> _Exercise aim_:
Could you print every entry below exactly as given?

> _Given records_:
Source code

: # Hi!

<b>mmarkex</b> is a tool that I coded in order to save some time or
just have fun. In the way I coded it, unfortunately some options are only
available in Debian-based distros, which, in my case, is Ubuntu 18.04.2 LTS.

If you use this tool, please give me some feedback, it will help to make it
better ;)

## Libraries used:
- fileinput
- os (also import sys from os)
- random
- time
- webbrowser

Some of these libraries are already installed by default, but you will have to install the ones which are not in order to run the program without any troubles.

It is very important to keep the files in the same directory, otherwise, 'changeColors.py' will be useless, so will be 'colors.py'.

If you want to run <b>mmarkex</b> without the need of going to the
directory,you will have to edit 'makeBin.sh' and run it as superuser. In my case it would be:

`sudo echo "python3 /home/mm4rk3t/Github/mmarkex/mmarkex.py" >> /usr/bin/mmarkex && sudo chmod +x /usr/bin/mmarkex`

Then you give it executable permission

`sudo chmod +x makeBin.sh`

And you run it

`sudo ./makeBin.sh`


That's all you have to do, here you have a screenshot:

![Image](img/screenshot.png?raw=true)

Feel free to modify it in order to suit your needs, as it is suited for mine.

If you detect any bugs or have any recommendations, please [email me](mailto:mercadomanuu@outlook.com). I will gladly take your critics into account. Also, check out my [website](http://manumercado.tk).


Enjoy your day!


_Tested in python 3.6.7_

> _Result of this task_:
Source code

: # Hi!

<b>mmarkex</b> is a tool that I coded in order to save some time or
just have fun. In the way I coded it, unfortunately some options are only
available in Debian-based distros, which, in my case, is Ubuntu 18.04.2 LTS.

If you use this tool, please give me some feedback, it will help to make it
better ;)

## Libraries used:
- fileinput
- os (also import sys from os)
- random
- time
- webbrowser

Some of these libraries are already installed by default, but you will have to install the ones which are not in order to run the program without any troubles.

It is very important to keep the files in the same directory, otherwise, 'changeColors.py' will be useless, so will be 'colors.py'.

If you want to run <b>mmarkex</b> without the need of going to the
directory,you will have to edit 'makeBin.sh' and run it as superuser. In my case it would be:

`sudo echo "python3 /home/mm4rk3t/Github/mmarkex/mmarkex.py" >> /usr/bin/mmarkex && sudo chmod +x /usr/bin/mmarkex`

Then you give it executable permission

`sudo chmod +x makeBin.sh`

And you run it

`sudo ./makeBin.sh`


That's all you have to do, here you have a screenshot:

![Image](img/screenshot.png?raw=true)

Feel free to modify it in order to suit your needs, as it is suited for mine.

If you detect any bugs or have any recommendations, please [email me](mailto:mercadomanuu@outlook.com). I will gladly take your critics into account. Also, check out my [website](http://manumercado.tk).


Enjoy your day!


_Tested in python 3.6.7_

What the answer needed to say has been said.